Une fois n'est pas coutume, je vais vous conter une histoire de voisinage et de bistro. Cette modeste chronique serait peut-être digne de figurer dans Partageons mes apéros mais je n'ai pas le talent du taulier de ce blog.
En tous les cas, tout cela commence il y a un mois Phil, appelons-le comme ça pour la confidentialité et au cas où il lise ces lignes. Phil donc, vient d'appendre par une rumeur que sa gonzesse aurait une liaison avec un jeunot. Le soir au bistro, il nous en fait tout un patacaisse en la traitant de pouf, de salope, enfin tous les noms d'oiseaux qui figurent au dictionnaire des cocus.
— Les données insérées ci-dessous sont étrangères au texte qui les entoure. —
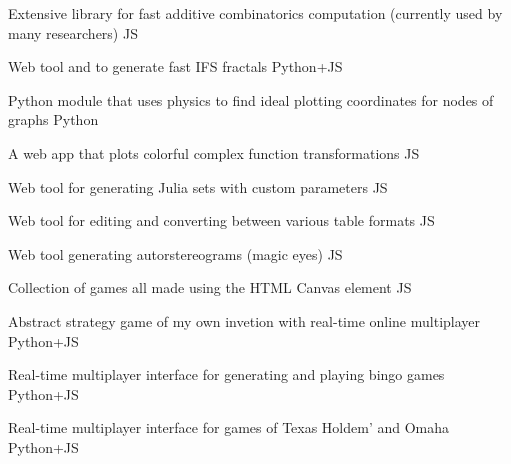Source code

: 

\begin{cvprojects}
  
  \cvproject
  {}
  {Extensive library for fast additive combinatorics computation (currently used by many researchers)}
  {JS}

  \cvproject
  {}
  {Web tool and  to generate fast IFS fractals}
  {Python+JS}


  \cvproject
  {}
  {Python module that uses physics to find ideal plotting coordinates for nodes of graphs}
  {Python}


  \cvproject
  {}
  {A web app that plots colorful complex function transformations}
  {JS}


  \cvproject
  {}
  {Web tool for generating Julia sets with custom parameters}
  {JS}


  
  \cvproject
  {}
  {Web tool for editing and converting between various table formats}
  {JS}

  \cvproject
  {}
  {Web tool generating autorstereograms (magic eyes)}
  {JS}

  \cvproject
  {}
  {Collection of games all made using the HTML Canvas element}
  {JS}


  \cvproject
  {}
  {Abstract strategy game of my own invetion with real-time online multiplayer}
  {Python+JS}

  \cvproject
  {}
  {Real-time multiplayer interface for generating and playing bingo games}
  {Python+JS}

  \cvproject
  {}
  {Real-time multiplayer interface for games of Texas Holdem' and Omaha}
  {Python+JS}



\end{cvprojects}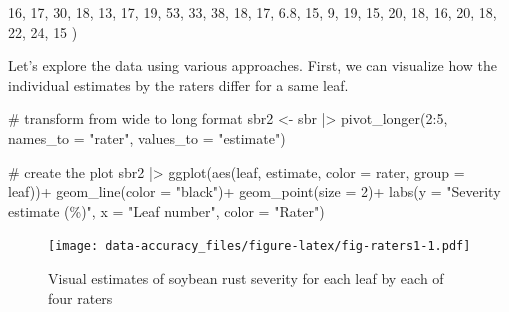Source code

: \documentclass[
  letterpaper,
]{book}
\newenvironment{Shaded}{\begin{snugshade}}{\end{snugshade}}
\newcommand{\AttributeTok}[1]{\textcolor[rgb]{0.40,0.45,0.13}{#1}}
\newcommand{\CommentTok}[1]{\textcolor[rgb]{0.37,0.37,0.37}{#1}}
\newcommand{\DecValTok}[1]{\textcolor[rgb]{0.68,0.00,0.00}{#1}}
\newcommand{\FloatTok}[1]{\textcolor[rgb]{0.68,0.00,0.00}{#1}}
\newcommand{\FunctionTok}[1]{\textcolor[rgb]{0.28,0.35,0.67}{#1}}
\newcommand{\NormalTok}[1]{\textcolor[rgb]{0.00,0.23,0.31}{#1}}
\newcommand{\OtherTok}[1]{\textcolor[rgb]{0.00,0.23,0.31}{#1}}
\newcommand{\SpecialCharTok}[1]{\textcolor[rgb]{0.37,0.37,0.37}{#1}}
\newcommand{\StringTok}[1]{\textcolor[rgb]{0.13,0.47,0.30}{#1}}
\begin{document}
\begin{Shaded}
\begin{Highlighting}[]
\DecValTok{16}\NormalTok{, }\DecValTok{17}\NormalTok{,  }\DecValTok{30}\NormalTok{,   }\DecValTok{18}\NormalTok{,  }\DecValTok{13}\NormalTok{,}
\DecValTok{17}\NormalTok{, }\DecValTok{19}\NormalTok{,  }\DecValTok{53}\NormalTok{,   }\DecValTok{33}\NormalTok{,  }\DecValTok{38}\NormalTok{,}
\DecValTok{18}\NormalTok{, }\DecValTok{17}\NormalTok{, }\FloatTok{6.8}\NormalTok{,   }\DecValTok{15}\NormalTok{,   }\DecValTok{9}\NormalTok{,}
\DecValTok{19}\NormalTok{, }\DecValTok{15}\NormalTok{,  }\DecValTok{20}\NormalTok{,   }\DecValTok{18}\NormalTok{,  }\DecValTok{16}\NormalTok{,}
\DecValTok{20}\NormalTok{, }\DecValTok{18}\NormalTok{,  }\DecValTok{22}\NormalTok{,   }\DecValTok{24}\NormalTok{,  }\DecValTok{15}
\NormalTok{         )}
\end{Highlighting}
\end{Shaded}

Let's explore the data using various approaches. First, we can visualize
how the individual estimates by the raters differ for a same leaf.

\begin{Shaded}
\begin{Highlighting}[]
\CommentTok{\# transform from wide to long format}
\NormalTok{sbr2 }\OtherTok{\textless{}{-}}\NormalTok{ sbr }\SpecialCharTok{|\textgreater{}} 
  \FunctionTok{pivot\_longer}\NormalTok{(}\DecValTok{2}\SpecialCharTok{:}\DecValTok{5}\NormalTok{, }\AttributeTok{names\_to =} \StringTok{"rater"}\NormalTok{,}
               \AttributeTok{values\_to =} \StringTok{"estimate"}\NormalTok{) }

\CommentTok{\# create the plot}
\NormalTok{sbr2 }\SpecialCharTok{|\textgreater{}} 
  \FunctionTok{ggplot}\NormalTok{(}\FunctionTok{aes}\NormalTok{(leaf, estimate, }\AttributeTok{color =}\NormalTok{ rater,}
             \AttributeTok{group =}\NormalTok{ leaf))}\SpecialCharTok{+}
  \FunctionTok{geom\_line}\NormalTok{(}\AttributeTok{color =} \StringTok{"black"}\NormalTok{)}\SpecialCharTok{+}
  \FunctionTok{geom\_point}\NormalTok{(}\AttributeTok{size =} \DecValTok{2}\NormalTok{)}\SpecialCharTok{+}
  \FunctionTok{labs}\NormalTok{(}\AttributeTok{y =} \StringTok{"Severity estimate (\%)"}\NormalTok{,}
       \AttributeTok{x =} \StringTok{"Leaf number"}\NormalTok{,}
       \AttributeTok{color =} \StringTok{"Rater"}\NormalTok{)}
\end{Highlighting}
\end{Shaded}

\begin{figure}

{\centering \texttt{[image: data-accuracy\_files/figure-latex/fig-raters1-1.pdf]}

}

\caption{\label{fig-raters1}Visual estimates of soybean rust severity
for each leaf by each of four raters}

\end{figure}
\end{document}
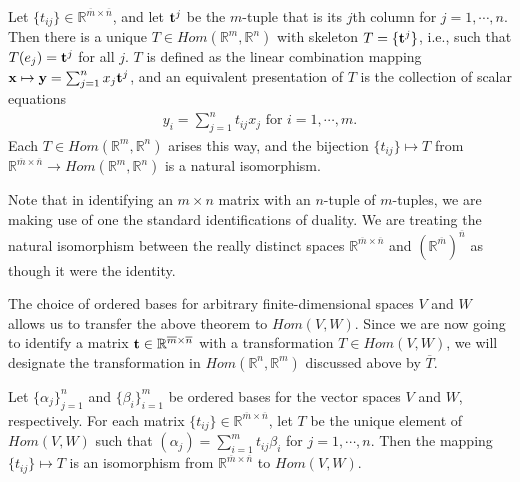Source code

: \documentclass[12pt,letterpaper,reqno]{article}
\numberwithin{equation}{section}
\newcommand{\fixme}[1]{{\color{orange}{[#1]}}}
\begin{document}
\begin{thm}\label{thm:matrix_of_a_linear_transformation}
	Let $\{t_{ij}\} \in \mathbb{R}^{\overline{m} \times \overline{n}}$, and let ${\bf t}^j$ be the $m$-tuple that is its $j$th column for $j=1,\cdots,n$. Then there is a unique $T \in Hom(\mathbb{R}^m,\mathbb{R}^n)$ with skeleton $T=\{{\bf t}^j\}$, i.e., such that $T(e_j)={\bf t}^j$ for all $j$. $T$ is defined as the linear combination mapping ${\bf x} \mapsto {\bf y}=\sum_{j=1}^nx_j{\bf t}^j$, and an equivalent presentation of $T$ is the collection of scalar equations
	\begin{align*}
		y_i=\sum_{j=1}^nt_{ij}x_j \text{ for }i=1,\cdots,m.
	\end{align*}
	Each $T \in Hom(\mathbb{R}^m,\mathbb{R}^n)$ arises this way, and the bijection $\{t_{ij}\} \mapsto T$ from $\mathbb{R}^{\overline{m} \times \overline{n}} \to Hom(\mathbb{R}^m,\mathbb{R}^n)$ is a natural isomorphism.
\end{thm}

Note that in identifying an $m \times n$ matrix with an $n$-tuple of $m$-tuples, we are making use of one the standard identifications of duality. We are treating the natural isomorphism between the really distinct spaces $\mathbb{R}^{\overline{m} \times \overline{n}}$ and $(\mathbb{R}^{\overline{m}})^{\overline{n}}$ as though it were the identity.

\fixme{Simplify the previous theorem to make it more concise.}

The choice of ordered bases for arbitrary finite-dimensional spaces $V$ and $W$ allows us to transfer the above theorem to $Hom(V,W)$. Since we are now going to identify a matrix ${\bf t} \in \mathbb{R}^{\overline{m} \times \overline{n}}$ with a transformation $T \in Hom(V,W)$, we will designate the transformation in $Hom(\mathbb{R}^n,\mathbb{R}^m)$ discussed above by $\overline{T}$.

\begin{thm}
	Let $\{\alpha_j\}_{j=1}^n$ and $\{\beta_i\}_{i=1}^m$ be ordered bases for the vector spaces $V$ and $W$, respectively. For each matrix $\{t_{ij}\} \in \mathbb{R}^{\overline{m} \times \overline{n}}$, let $T$ be the unique element of $Hom(V,W)$ such that $(\alpha_j)=\sum_{i=1}^mt_{ij}\beta_i$ for $j=1,\cdots, n$. Then the mapping $\{t_{ij}\} \mapsto T$ is an isomorphism from $\mathbb{R}^{\overline{m} \times \overline{n}}$ to $Hom(V,W)$.
\end{thm}
\end{document}

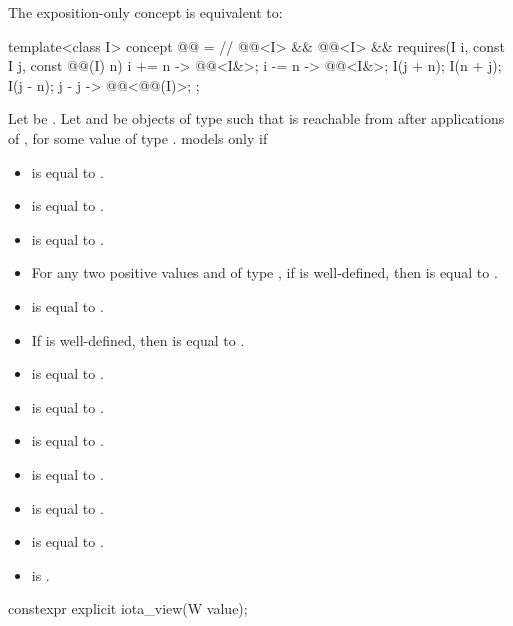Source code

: \pnum
The exposition-only  concept is equivalent to:
\begin{itemdecl}
template<class I>
  concept @@ =                 // \expos
    @@<I> && @@<I> &&
    requires(I i, const I j, const @@(I) n) {
      { i += n } -> @@<I&>;
      { i -= n } -> @@<I&>;
      I(j + n);
      I(n + j);
      I(j - n);
      { j - j } -> @@<@@(I)>;
    };
\end{itemdecl}

Let  be .
Let  and  be objects of type  such that
 is reachable from 
after  applications of ,
for some value  of type .
 models  only if
\begin{itemize}
\item {} is equal to .
\item {} is equal to .
\item {} is equal to .
\item For any two positive values
   and  of type ,
  if  is well-defined, then
   is equal to .
\item {} is equal to .
\item If  is well-defined, then
   is equal to .
\item {} is equal to .
\item {} is equal to .
\item {} is equal to .
\item {} is equal to .
\item {} is equal to .
\item {} is equal to .
\item {} is .
\end{itemize}

%
\begin{itemdecl}
constexpr explicit iota_view(W value);
\end{itemdecl}

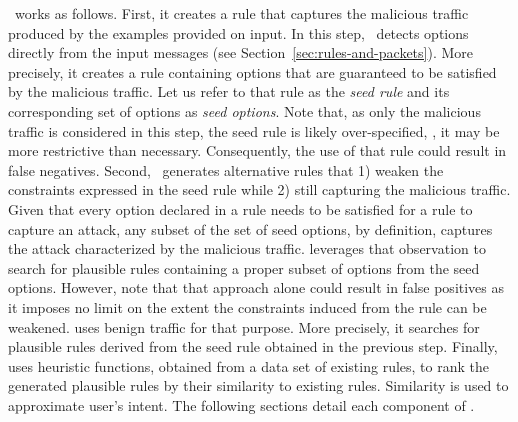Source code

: \documentclass[sigconf,review, anonymous]{acmart}
\begin{document}
\tname\ works as follows. First, it creates a rule that captures the
malicious traffic produced by the examples provided on input. In this
step, \tname\ detects options directly from the input messages (see
Section~\ref{sec:rules-and-packets}). More precisely, it creates a
rule containing options that are guaranteed to be satisfied by the
malicious traffic. Let us refer to that rule as the \emph{seed rule}
and its corresponding set of options as \emph{seed options}. Note
that, as only the malicious traffic is considered in this step, the
seed rule is likely over-specified, \ie{}, it may be more restrictive
than necessary. Consequently, the use of that rule could result in
false negatives. Second, \tname\ generates alternative rules that 1)
weaken the constraints expressed in the seed rule while 2) still
capturing the malicious traffic. Given that every option declared in a
rule needs to be satisfied for a rule to capture an attack, any subset
of the set of seed options, by definition, captures the attack
characterized by the malicious traffic. \tname{} leverages that
observation to search for plausible rules containing a proper subset
of options from the seed options. However, note that that approach
alone could result in false positives as it imposes no limit on the
extent the constraints induced from the rule can be weakened. \tname{}
uses benign traffic for that purpose. More precisely, it searches for
plausible rules derived from the seed rule obtained in the previous
step. Finally, \tname{} uses heuristic functions, obtained from a data
set of existing rules, to rank the generated plausible rules by their
similarity to existing rules. Similarity is used to approximate user's
intent. The following sections detail each component of \tname.




\end{document}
Avec les copains, nous essayons de le rassurer sans conviction mais non tout le monde ne lui passe pas dessus, Ginette, il feint de nous croire...
Huit jours plus tard à l'heure du pastis, il revient la mine défaite je suis sûr que Ginette se tape le p'tit con. Au comptoir nous commençons à voir rouge. Avec ces jérémiades, impossible de continuer la conversation sur le match truqué de la veille, tandis que l'autre se lamente à l'autre bout du zinc ça va maintenant Phil, jusque là on a été aimable mais on ne voit pas pourquoi elle irait avec ce gamin, il n'est même pas capable de faire un joint (il est maçon) et ta Ginette c'est quand même du calibre de premier choix [hypocrisie évidente]. Une fois de plus nous essayons de lui remonter le moral et pour le coup, il est plus joyeux après 12 pastis en quittant le troquet.
C'est la semaine d'après que ça a tourné vinaigre. Avec sa mine de cocker des grands jours, il s'est installé tout seul à une table en nous disant que sa quincaillerie ne marchait plus et qu'il n'avait plus de goût à rien parce que la rumeur gonflait. Je ne sais pas pourquoi, j'ai eu les nerfs, un coup de surchauffe sûrement . Phil, tu commences à nous les briser menu-menu avec ta Ginette, il est temps de te dire ce que l'on en pense. Primo, c'est une grande sauterelle, plate comme une limande et secondo, même si les grandes cheminées tirent bien, elle n'a eu que des branques comme toi pour s'intéresser à elle.
Ma plaidoirie a été révélatrice et bénéfique, puisque dès le lendemain Ginette venait au bistro à la place de Phil pour nous expliquer que cette rumeur ne touchait pas leur couple, qu'ils s'en fichaient, que l'amour était plus fort que tout et patati et les violons et que tout cela était le quotidien qu'un petit couple de province devait pouvoir gérer, ce qu'ils faisaient très bien par ailleurs.
L'affaire était donc close quand hier soir, Phil est venu au bar pour nous servir la même sérénade que sa gonzesse. Et l'amour et le vent et ses yeux et son cul... Là encore, je suis sorti de mes gongs Phil tu commences à nous emmerder avec tes histoires de gonzesse, tu fais tourner ta quincaillerie, c'est tout ce que l'on te demande !
Evidemment si certaines mauvaises langues s'amusaient à faire un parallèle avec des évènements qui auraient pu exister dans l'histoire de France, la comparaison serait complètement infondée et sans aucune volonté de la part du blogueur que je suis.